Action item
Each entry below should be returned exactly as is, with the pictures removed.

Dataset entries
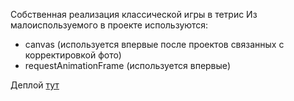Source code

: Собственная реализация классической игры в тетрис
Из малоиспользуемого в проекте используются: 
 - canvas (используется впервые после проектов связанных с корректировкой фото)
 - requestAnimationFrame (используется впервые)
 
 Деплой [тут](https://loki87by.github.io/tetris/)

Response
Source code

: Собственная реализация классической игры в тетрис
Из малоиспользуемого в проекте используются: 
 - canvas (используется впервые после проектов связанных с корректировкой фото)
 - requestAnimationFrame (используется впервые)
 
 Деплой [тут](https://loki87by.github.io/tetris/)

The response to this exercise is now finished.